EXERCISE DIRECTIONS
Report only the number of lines below in which the string "caption" appears.
▶
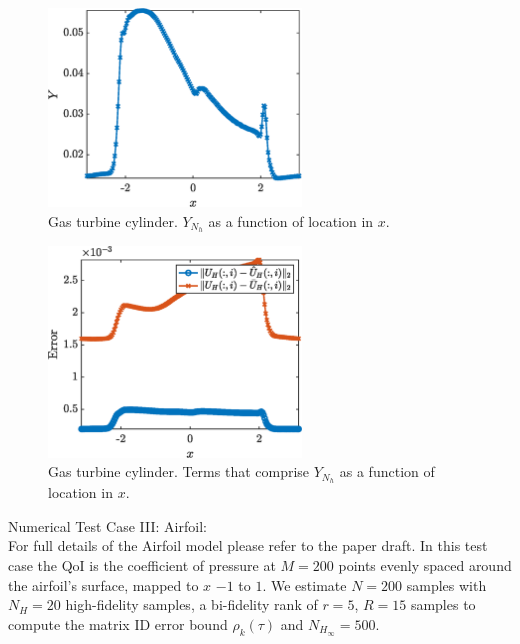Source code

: \documentclass{report}
\begin{document}
% 
\begin{figure}[ht!]
\centering
\includegraphics[width =0.6\textwidth]{Figures/GT_cylinder_Y.eps}
\caption{Gas turbine cylinder. $Y_{N_h}$ as a function of location in $x$.} 
\label{fig:GT_cylinder_Y}
\end{figure}
%
% 
\begin{figure}[ht!]
\centering
\includegraphics[width =0.6\textwidth]{Figures/GT_cylinder_Y_ratio.eps}
\caption{Gas turbine cylinder. Terms that comprise $Y_{N_h}$ as a function of location in $x$.} 
\label{fig:GT_cylinder_Y_ratio}
\end{figure}
%


Numerical Test Case III: Airfoil: \\

For full details of the Airfoil model please refer to the paper draft. In this test case the QoI is the coefficient of pressure at $M=200$ points evenly spaced around the airfoil's surface, mapped to $x$ $-1$ to $1$. We estimate $N=200$ samples with $N_H = 20$ high-fidelity samples, a bi-fidelity rank of $r=5$, $R=15$ samples to compute the matrix ID error bound $\rho_k(\tau)$ and $N_{H_\infty}=500$. 
\end{document}

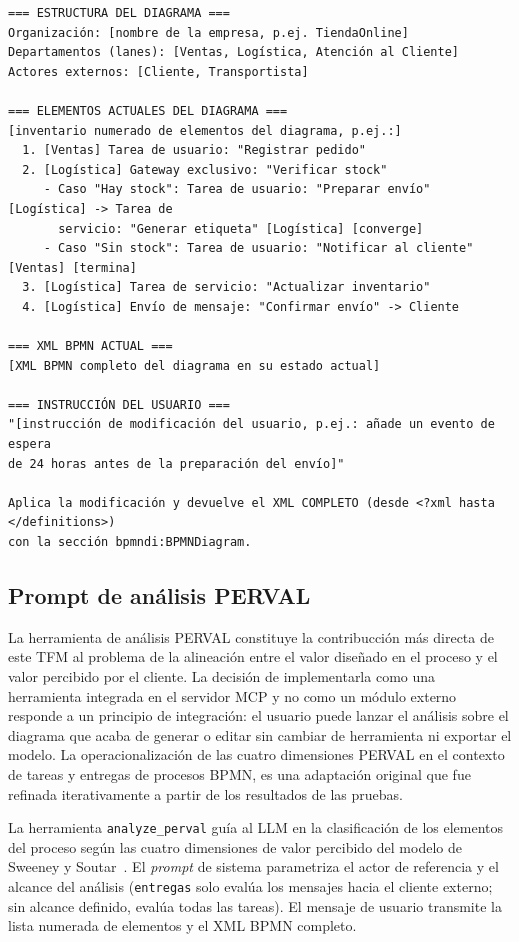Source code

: \begin{lstlisting}[style=promptbox]
=== ESTRUCTURA DEL DIAGRAMA ===
Organización: [nombre de la empresa, p.ej. TiendaOnline]
Departamentos (lanes): [Ventas, Logística, Atención al Cliente]
Actores externos: [Cliente, Transportista]

=== ELEMENTOS ACTUALES DEL DIAGRAMA ===
[inventario numerado de elementos del diagrama, p.ej.:]
  1. [Ventas] Tarea de usuario: "Registrar pedido"
  2. [Logística] Gateway exclusivo: "Verificar stock"
     - Caso "Hay stock": Tarea de usuario: "Preparar envío" [Logística] -> Tarea de
       servicio: "Generar etiqueta" [Logística] [converge]
     - Caso "Sin stock": Tarea de usuario: "Notificar al cliente" [Ventas] [termina]
  3. [Logística] Tarea de servicio: "Actualizar inventario"
  4. [Logística] Envío de mensaje: "Confirmar envío" -> Cliente

=== XML BPMN ACTUAL ===
[XML BPMN completo del diagrama en su estado actual]

=== INSTRUCCIÓN DEL USUARIO ===
"[instrucción de modificación del usuario, p.ej.: añade un evento de espera
de 24 horas antes de la preparación del envío]"

Aplica la modificación y devuelve el XML COMPLETO (desde <?xml hasta </definitions>)
con la sección bpmndi:BPMNDiagram.
\end{lstlisting}

\subsection{Prompt de análisis PERVAL}
\label{subsec:promptPerval}

La herramienta de análisis PERVAL constituye la contribucción más directa de este TFM al problema de la alineación entre el valor diseñado en el proceso y el valor percibido por el cliente. La decisión de implementarla como una herramienta integrada en el servidor MCP y no como un módulo externo responde a un principio de integración: el usuario puede lanzar el análisis sobre el diagrama que acaba de generar o editar sin cambiar de herramienta ni exportar el modelo. La operacionalización de las cuatro dimensiones PERVAL en el contexto de tareas y entregas de procesos BPMN, es una adaptación original que fue refinada iterativamente a partir de los resultados de las pruebas.

La herramienta \texttt{analyze\_perval} guía al LLM en la clasificación de los elementos del proceso según las cuatro dimensiones de valor percibido del modelo de Sweeney y Soutar~\cite{sweeney2001perval}. El \textit{prompt} de sistema parametriza el actor de referencia y el alcance del análisis (\texttt{entregas} solo evalúa los mensajes hacia el cliente externo; sin alcance definido, evalúa todas las tareas). El mensaje de usuario transmite la lista numerada de elementos y el XML BPMN completo.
◀
RESPONSE BELOW
2